Key Senate Democrats are opposing a GOP-led permitting deal to overhaul federal environmental reviews without assurances that clean energy projects will be able to reap the benefits. Winning these lawmakers’ support will require major concessions to build new transmission infrastructure and greater permitting assistance for renewable energy projects.
In an exclusive joint statement provided Tuesday to Heatmap News, Senate Energy and Natural Resources ranking member Martin Heinrich, Environment and Public Works ranking member Sheldon Whitehouse, and Hawaii senator Brian Schatz came out against passing the SPEED Act, a bill that would change the National Environmental Policy Act, citing concerns about how it would apply to renewable energy and transmission development priorities.
“We are committed to streamlining the permitting process — but only if it ensures we can build out transmission and cheap, clean energy. While the SPEED Act does not meet that standard, we will continue working to pass comprehensive permitting reform that takes real steps to bring down electricity costs,” the statement read.
As I wrote weeks ago, there’s very little chance the SPEED Act could become law without addressing Senate climate hawks’ longstanding policy preferences. Although the SPEED Act was voted out of committee in the House two weeks ago with support from a handful of Democratic lawmakers, it has yet to win support from even moderate energy wonks in that legislative body, including Representative Scott Peters, one of the Democratic House negotiators in bipartisan permitting talks. Peters told me he would need to see more assurances dealing with the renewables permitting freeze, for example, in order for him to support the bill.
Observers had initially expected a full House vote on the SPEED Act as soon as this week, but an additional hurdle arose in recent days in the form of opposition from House conservative Republicans, led by Representative Chip Roy.
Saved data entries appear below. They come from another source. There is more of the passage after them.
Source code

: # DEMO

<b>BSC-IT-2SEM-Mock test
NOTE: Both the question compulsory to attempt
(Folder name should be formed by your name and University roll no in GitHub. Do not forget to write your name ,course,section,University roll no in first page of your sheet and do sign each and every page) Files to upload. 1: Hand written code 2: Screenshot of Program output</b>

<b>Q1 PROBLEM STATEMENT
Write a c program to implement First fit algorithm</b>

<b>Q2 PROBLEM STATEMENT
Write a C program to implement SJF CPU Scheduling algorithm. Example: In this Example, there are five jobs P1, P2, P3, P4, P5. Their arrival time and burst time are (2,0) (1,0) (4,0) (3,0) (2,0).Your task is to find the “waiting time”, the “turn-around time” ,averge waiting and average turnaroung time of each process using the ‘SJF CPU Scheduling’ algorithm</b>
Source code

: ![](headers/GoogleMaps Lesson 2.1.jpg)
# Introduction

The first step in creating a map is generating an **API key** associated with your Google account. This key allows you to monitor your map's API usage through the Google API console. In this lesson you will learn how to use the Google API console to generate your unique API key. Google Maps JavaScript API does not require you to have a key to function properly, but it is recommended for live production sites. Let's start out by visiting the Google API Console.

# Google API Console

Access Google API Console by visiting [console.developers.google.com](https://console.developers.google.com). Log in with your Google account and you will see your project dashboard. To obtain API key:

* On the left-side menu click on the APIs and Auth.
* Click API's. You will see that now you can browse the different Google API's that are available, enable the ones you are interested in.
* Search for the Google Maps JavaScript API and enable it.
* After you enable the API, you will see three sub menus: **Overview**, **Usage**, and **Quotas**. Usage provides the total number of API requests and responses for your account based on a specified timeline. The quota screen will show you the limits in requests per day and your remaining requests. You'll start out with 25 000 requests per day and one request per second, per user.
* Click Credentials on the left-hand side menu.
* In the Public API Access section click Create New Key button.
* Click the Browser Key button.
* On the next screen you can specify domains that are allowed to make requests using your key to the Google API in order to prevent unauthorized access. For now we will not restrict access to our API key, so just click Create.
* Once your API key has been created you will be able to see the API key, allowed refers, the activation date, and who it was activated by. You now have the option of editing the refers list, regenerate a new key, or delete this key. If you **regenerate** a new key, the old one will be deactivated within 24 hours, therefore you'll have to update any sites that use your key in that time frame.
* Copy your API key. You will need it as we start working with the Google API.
The congressman from Texas had requested additional federal actions targeting renewables projects in exchange for passage of the One Big Beautiful Bill Act, which effectively repealed the Inflation Reduction Act. What followed was a set of directives from the Interior Department that all but halted federal solar and wind permitting. Roy’s frustration with the SPEED Act concerns a relatively milquetoast nod to renewables permitting problems that would block presidents from rescinding already issued permits. This upset appears to have delayed a vote on the bill in the House.
There’s an eerie familiarity to this moment: Almost exactly one year ago, the last major attempt at a permitting deal, authored by Senators Joe Manchin and John Barrasso, died when then-Majority Leader Chuck Schumer declined to bring it up for a vote in the face of opposition from the House. Unlike the SPEED Act, that bill offered changes to transmission siting policy that even conservative estimates said would’ve hastened the pace of national decarbonization.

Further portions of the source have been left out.